“ La
stampa, il cinematografo, la radio, la televisione costituiscono oggi
le più urgenti, le più rapide e le più efficaci opere
dell'apostolato cattolico. Può essere che i tempi ci riservino altri
mezzi migliori. Ma nel presente pare che il cuore dell'apostolo non
possa desiderare di meglio per donare Dio alle anime e le anime a
Dio”. L'autore di queste righe, che risalgono all'aprile 1960, don
Giacomo Alberione, si è molto impegnato in questo apostolato; è
stato beatificato il 27 aprile 2003.
L'influenza
di un'idea stampata
Giacomo
Alberione nasce il 4 aprile 1884 a San Lorenzo di Fossano
(Piemonte, Italie) e riceve il battesimo il giorno dopo. Ha tre
fratelli più grandi; una sorellina, che morirà nel suo primo anno,
e un fratellino nasceranno dopo di lui. A casa degli Alberione,
famiglia povera di contadini, la fede, il lavoro e la fiducia nella
Provvidenza sono fondamentali. Fin dal suo primo anno di scuola
elementare, interrogato riguardo al suo avvenire, Giacomo risponde
con determinazione: «Mi farò prete!» Questo progetto illumina i
suoi anni di gioventù. Don Montersino, parroco della parrocchia San
Martino di Cherasco, nella diocesi di Alba dove si sono stabiliti gli
Alberione, aiuta il giovane ad approfondire la chiamata del Signore e
a rispondervi. Accolto al seminario minore di Bra per l'anno
scolastico 1899-1900, Giacomo divora parecchi libri; uno di essi lo
turba al punto che i suoi superiori credono di doverlo espellere.

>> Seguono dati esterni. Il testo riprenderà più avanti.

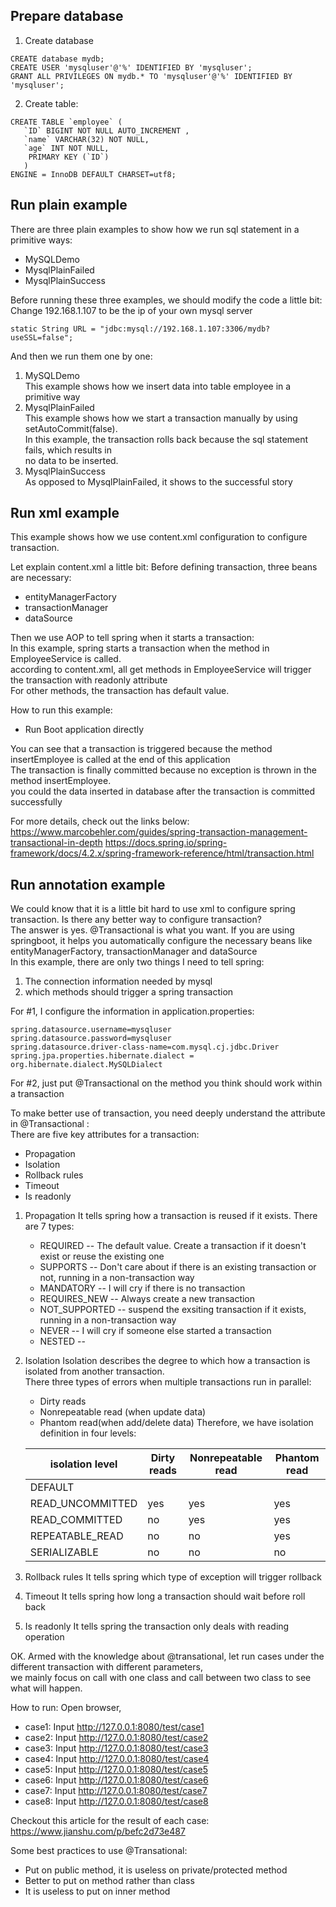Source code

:Prepare database
--------------------------------------
1. Create database
```
CREATE database mydb;
CREATE USER 'mysqluser'@'%' IDENTIFIED BY 'mysqluser';
GRANT ALL PRIVILEGES ON mydb.* TO 'mysqluser'@'%' IDENTIFIED BY 'mysqluser';
```
2. Create table:
 ```
CREATE TABLE `employee` (
	`ID` BIGINT NOT NULL AUTO_INCREMENT ,
	`name` VARCHAR(32) NOT NULL,
	`age` INT NOT NULL,
	 PRIMARY KEY (`ID`)	
	)
ENGINE = InnoDB DEFAULT CHARSET=utf8;
```

Run plain example
------------------------------------------
There are three plain examples to show how we run sql statement in a primitive ways:</br>
- MySQLDemo
- MysqlPlainFailed
- MysqlPlainSuccess

Before running these three examples, we should modify the code a little bit: </br>
Change 192.168.1.107 to be the ip of your own mysql server
```aidl
static String URL = "jdbc:mysql://192.168.1.107:3306/mydb?useSSL=false";
```
And then we run them one by one:</br>
1. MySQLDemo </br>
 This example shows how we insert data into table employee in a primitive way
2. MysqlPlainFailed </br>
   This example shows how we start a transaction manually by using setAutoCommit(false). </br>
   In this example, the transaction rolls back because the sql statement fails, which results in </br>
   no data to be inserted.
3. MysqlPlainSuccess</br>
   As opposed to MysqlPlainFailed, it shows to the successful story

Run xml example
------------------------------------------
This example shows how we use content.xml configuration to configure transaction. </br>

Let explain content.xml a little bit:
Before defining transaction, three beans are necessary: 
- entityManagerFactory
- transactionManager
- dataSource

Then we use AOP to tell spring when it starts a transaction: </br>
In this example, spring starts a transaction when the method in EmployeeService is called. </br>
according to content.xml, all get methods in EmployeeService will trigger the transaction with readonly attribute </br>
For other methods, the transaction has default value.

How to run this example:
- Run Boot application directly

You can see that a transaction is triggered because the method insertEmployee is called at the end of this application </br>
The transaction is finally committed because no exception is thrown in the method insertEmployee. </br>
you could the data inserted in database after the transaction is committed successfully </br>

For more details, check out the links below: </br>
https://www.marcobehler.com/guides/spring-transaction-management-transactional-in-depth
https://docs.spring.io/spring-framework/docs/4.2.x/spring-framework-reference/html/transaction.html


Run annotation example
------------------------------------------
We could know that it is a little bit hard to use xml to configure spring transaction. Is there any better way to configure transaction? </br>
The answer is yes. @Transactional is what you want.
If you are using springboot, it helps you automatically configure the necessary beans like entityManagerFactory, transactionManager and dataSource </br>
In this example, there are only two things I need to tell spring:
1. The connection information needed by mysql
2. which methods should trigger a spring transaction

For #1, I configure the information in application.properties:
```spring.datasource.url=jdbc:mysql://192.168.1.107:3306/mydb?useSSL=false
spring.datasource.username=mysqluser
spring.datasource.password=mysqluser
spring.datasource.driver-class-name=com.mysql.cj.jdbc.Driver
spring.jpa.properties.hibernate.dialect = org.hibernate.dialect.MySQLDialect
```
For #2, just put @Transactional on the method you think should work within a transaction <br>

To make better use of transaction, you need deeply understand the attribute in @Transactional : </br>
There are five key attributes for a transaction:
- Propagation
- Isolation
- Rollback rules
- Timeout
- Is readonly

1. Propagation
It tells spring how a transaction is reused if it exists. There are 7 types: <br>
   - REQUIRED  -- The default value. Create a transaction if it doesn't exist or reuse the existing one
   - SUPPORTS  -- Don't care about if there is an existing transaction or not, running in a non-transaction way
   - MANDATORY  -- I will cry if there is no transaction 
   - REQUIRES_NEW   -- Always create a new transaction
   - NOT_SUPPORTED  -- suspend the exsiting transaction if it exists, running in a non-transaction way
   - NEVER   -- I will cry if someone else started a transaction
   - NESTED  -- 
   
2. Isolation
   Isolation describes the degree to which how a transaction is isolated from another transaction. </br>
   There three types of errors when multiple transactions run in parallel:
   - Dirty reads
   - Nonrepeatable read (when update data)
   - Phantom read(when add/delete data)
   Therefore, we have isolation definition in four levels:
   
   |isolation level    | Dirty reads  | Nonrepeatable read | Phantom read |
   |-------------------|--------------|--------------------|--------------|
   |DEFAULT            |              |                    |              |
   |READ_UNCOMMITTED   |      yes     |        yes         |      yes     |
   |READ_COMMITTED     |      no      |        yes         |      yes     |
   |REPEATABLE_READ    |      no      |        no          |      yes     |
   |SERIALIZABLE       |      no      |        no          |      no
   
3. Rollback rules
   It tells spring which type of exception will trigger rollback

4. Timeout
   It tells spring how long a transaction should wait before roll back

5. Is readonly
   It tells spring the transaction only deals with reading operation

OK. Armed with the knowledge about @transational, let run cases under the different transaction with different parameters, </br>
we mainly focus on call with one class and call between two class to see what will happen. </br>

How to run:
Open browser, 
- case1:
  Input http://127.0.0.1:8080/test/case1
- case2:
  Input http://127.0.0.1:8080/test/case2
- case3:
  Input http://127.0.0.1:8080/test/case3
- case4:
  Input http://127.0.0.1:8080/test/case4
- case5:
  Input http://127.0.0.1:8080/test/case5
- case6:
  Input http://127.0.0.1:8080/test/case6
- case7:
  Input http://127.0.0.1:8080/test/case7
- case8:
  Input http://127.0.0.1:8080/test/case8

Checkout this article for the result of each case:
https://www.jianshu.com/p/befc2d73e487

Some best practices to use @Transational:
- Put on public method, it is useless on private/protected method
- Better to put on method rather than class
- It is useless to put on inner method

Questa dolorosa peripezia contribuisce a segnare la via nella quale
compirà in seguito i suoi sforzi apostolici; in effetti, ormai, sa
per esperienza quale influenza, nel bene o nel male, possa esercitare
sugli spiriti un'idea stampata.
Il
Concilio Vaticano II insegna, a proposito dei mezzi di comunicazione
sociale: «La Chiesa nostra madre riconosce che questi strumenti, se
bene adoperati, offrono al genere umano grandi vantaggi, perché
contribuiscono efficacemente a sollevare e ad arricchire lo spirito,
nonché a diffondere e a consolidare il regno di Dio. Ma essa sa pure
che l'uomo può adoperarli contro i disegni del Creatore e volgerli a
propria rovina; anzi, il suo cuore di madre è addolorato per i danni
che molto sovente il loro cattivo uso ha provocato all'umanità »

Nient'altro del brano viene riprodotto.